Las orejas de Rava se crisparon. —¡Oh, Ely está aquí!

Lux asintió, moviéndose ya hacia el vestíbulo. —Yo la acompañaré. Vosotras disfrutad de la comida y la bebida.

Se giró en el umbral del pasillo, señalando con dos dedos, de forma juguetona, pero cálida.

—Especialmente vosotras dos. —Su mirada se detuvo en Rava y Naomi—. Habéis trabajado duro hoy.

Naomi sonrió suavemente, con la mirada baja. —Te has dado cuenta.

—Me doy cuenta de todo —dijo con un guiño.

Sira ladeó la cabeza. —¿Y yo?

Lux la miró, y la sonrisa arrogante apareció lentamente. —Tú también. Por favor, disfruta. Has trabajado duro.

Una pausa.

—… en la cama. Conmigo.

Sira puso los ojos en blanco y movió un dedo hacia él, y un débil pulso de magia de orgullo le sacudió la manga en represalia.

—Pórtate bien —dijo ella.

—Nunca —masculló él, mientras ya se alejaba.

Capítulo 314 – 70% Compuesto 30% Pánico

Afuera, el aire nocturno era más fresco, perfumado con lilas, salvia y el ligero regusto metálico de las runas infernales grabadas alrededor del perímetro como guardaespaldas invisibles.

El camino de entrada brillaba con sutiles líneas doradas, magia entretejida en la piedra. Un elegante coche negro se detuvo justo cuando Lux pisaba el escalón superior.

La puerta trasera se abrió.

Ely salió.

Su pelo rubio caía en suaves ondas sobre sus hombros, y su vestido era de esa clase de elegancia que gritaba: «No me estoy esforzando demasiado, es que por naturaleza estoy fuera de tu alcance».

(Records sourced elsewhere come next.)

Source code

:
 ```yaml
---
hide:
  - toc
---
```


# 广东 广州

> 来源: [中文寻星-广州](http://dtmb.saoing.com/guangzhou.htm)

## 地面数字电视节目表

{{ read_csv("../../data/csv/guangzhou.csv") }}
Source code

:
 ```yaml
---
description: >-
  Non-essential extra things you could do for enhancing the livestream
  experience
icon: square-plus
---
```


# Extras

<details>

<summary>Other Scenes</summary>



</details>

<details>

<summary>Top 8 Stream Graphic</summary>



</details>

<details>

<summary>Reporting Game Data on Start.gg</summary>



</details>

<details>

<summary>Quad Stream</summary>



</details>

Sostenía una caja en sus brazos, atada delicadamente con una cinta oscura.

Vio a Lux y casi se le cae la maldita cosa.

¿Su corazón?

Pasó del reposo a la llamada de margen.

Él se veía…

Estúpidamente bien.

Gris marengo, camisa negra, cuello desabrochado, mangas remangadas lo justo para dejar ver esos puños e insinuar sus brazos. Su sonrisa era despreocupada, sus ojos afilados y toda su postura decía: «Sí, soy rico, peligroso y podría seducir a toda tu casa solo para demostrar algo, pero aun así te abriré la puerta».

—Ely —dijo él cálidamente, bajando los escalones.

Ella le dedicó una sonrisa que era 70% compuesta, 30% pánico.

—Hola, Lux.

—¿Has traído algo? —dijo él, mirando la caja mientras se la quitaba con delicadeza.

—Son, um… dulces. De la Boutique de Kaelthar —se mordió el labio—. Pensé que irían bien con vino o café.

Él miró la caja, luego a ella, y sonrió de esa forma estúpidamente tierna que hizo que le flaquearan un poco las piernas.

—Gracias —dijo él—. Muy amable. Entra.

Mientras la guiaba por la puerta principal, Ely tragó saliva. Estaba intentando concentrarse, de verdad, pero era difícil cuando su colonia olía a especias oscuras y a pecado bañado en oro.

Echó un vistazo a su alrededor. El interior de la mansión era incluso más ridículo de lo que recordaba de cuando había asistido una vez a la fiesta de Carson. Pasillos anchos. Música suave. Iluminación perfecta. Suficiente glamur sutil como para hacer que hasta las bandejas de comida parecieran caras.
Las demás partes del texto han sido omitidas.